# The Early Word On Amar'e



## Dissonance (Jul 21, 2004)

link



> So far on the season Suns' forward Amar'e Stoudemire is averaging better than 19.2 points and better than 8.6 rebounds a contest, just a touch under his 21 point and 8.9 rebound career average. Not bad for a guy on a massively repaired knee and a recently detached retina.
> 
> The eye looks funky, there is no question when you talk with Amar'e you find yourself looking at it – it's a little redder than the other one, and little puffy. Stoudemire says he's fine and is having no issues with the eye and his numbers and shooting percentages say there hasn't been a drop off as a result of the injury.
> 
> ...


----------



## Dre (Jun 20, 2003)

Sounds about right. Hows his defense looking?


----------



## Dissonance (Jul 21, 2004)

Dre™;6101367 said:


> Sounds about right. Hows his defense looking?

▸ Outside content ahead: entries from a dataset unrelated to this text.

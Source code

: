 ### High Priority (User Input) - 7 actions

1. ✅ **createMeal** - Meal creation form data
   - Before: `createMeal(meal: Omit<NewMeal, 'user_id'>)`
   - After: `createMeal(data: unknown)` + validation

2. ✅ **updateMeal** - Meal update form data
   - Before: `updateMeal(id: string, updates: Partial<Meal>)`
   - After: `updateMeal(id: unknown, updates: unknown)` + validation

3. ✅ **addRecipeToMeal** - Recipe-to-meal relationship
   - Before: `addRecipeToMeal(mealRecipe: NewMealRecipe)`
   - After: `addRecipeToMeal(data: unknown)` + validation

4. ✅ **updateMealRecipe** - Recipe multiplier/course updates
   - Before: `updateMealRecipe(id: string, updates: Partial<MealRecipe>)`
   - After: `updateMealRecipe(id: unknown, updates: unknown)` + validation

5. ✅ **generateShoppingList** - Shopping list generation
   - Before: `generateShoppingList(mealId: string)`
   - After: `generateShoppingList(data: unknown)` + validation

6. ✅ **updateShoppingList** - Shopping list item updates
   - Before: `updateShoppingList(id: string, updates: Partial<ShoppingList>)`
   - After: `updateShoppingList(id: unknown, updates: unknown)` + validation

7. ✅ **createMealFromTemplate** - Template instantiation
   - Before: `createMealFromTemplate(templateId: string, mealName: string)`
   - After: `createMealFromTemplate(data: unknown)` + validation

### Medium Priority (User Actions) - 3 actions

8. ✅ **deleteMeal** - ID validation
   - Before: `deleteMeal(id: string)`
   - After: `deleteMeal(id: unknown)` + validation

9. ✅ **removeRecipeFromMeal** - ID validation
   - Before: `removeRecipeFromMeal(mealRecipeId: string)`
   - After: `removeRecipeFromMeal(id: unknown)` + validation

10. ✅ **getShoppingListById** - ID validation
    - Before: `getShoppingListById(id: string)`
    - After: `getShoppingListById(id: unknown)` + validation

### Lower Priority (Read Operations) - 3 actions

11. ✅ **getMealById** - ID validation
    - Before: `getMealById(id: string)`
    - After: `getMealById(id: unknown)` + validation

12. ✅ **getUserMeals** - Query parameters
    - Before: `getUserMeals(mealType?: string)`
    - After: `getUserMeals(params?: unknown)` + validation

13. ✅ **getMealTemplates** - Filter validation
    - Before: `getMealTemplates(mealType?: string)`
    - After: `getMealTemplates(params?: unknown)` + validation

Still lacking quite a bit, especially one-on-one, but he's giving much better effort and seems more focused, and that's an improvement alone. Help defense has been pretty good. Still shows some lapses with late rotations. Hopefully, he'll continue this and maybe get better, now that he's trying, though I'm not holding my breath. I also like that I've seen him hustling for rebounds, loose balls, and even diving on the floor.


----------



## Arclite (Nov 2, 2002)

He looks like a much smarter player this year to me, although he still has his lapses. I don't expect him to be Kevin Garnett so that's fine with me though. The thing I'm probably most concerned about is his inability to hold on to the ball in traffic.

I remember even in his rookie year he was taking people off the dribble, crossing other bigs over and with his huge hands he rarely lost control of the ball. Now he's bobbling it all over the place and getting stripped too often. Hopefully that's as much a product of him being out for so long as the sluggishness is. I don't expect to ever see the same Amare as 04-05 though, he might get up to that same level or maybe better overall, but it will be as a different player imo.

I'd love to see him follow McDyess' footsteps in transitioning to a smart player, and you see flashes of it, the real question is whether you can get him to care enough about defense and cleaning up the glass. But without the total loss of athleticism like Dice of course.


----------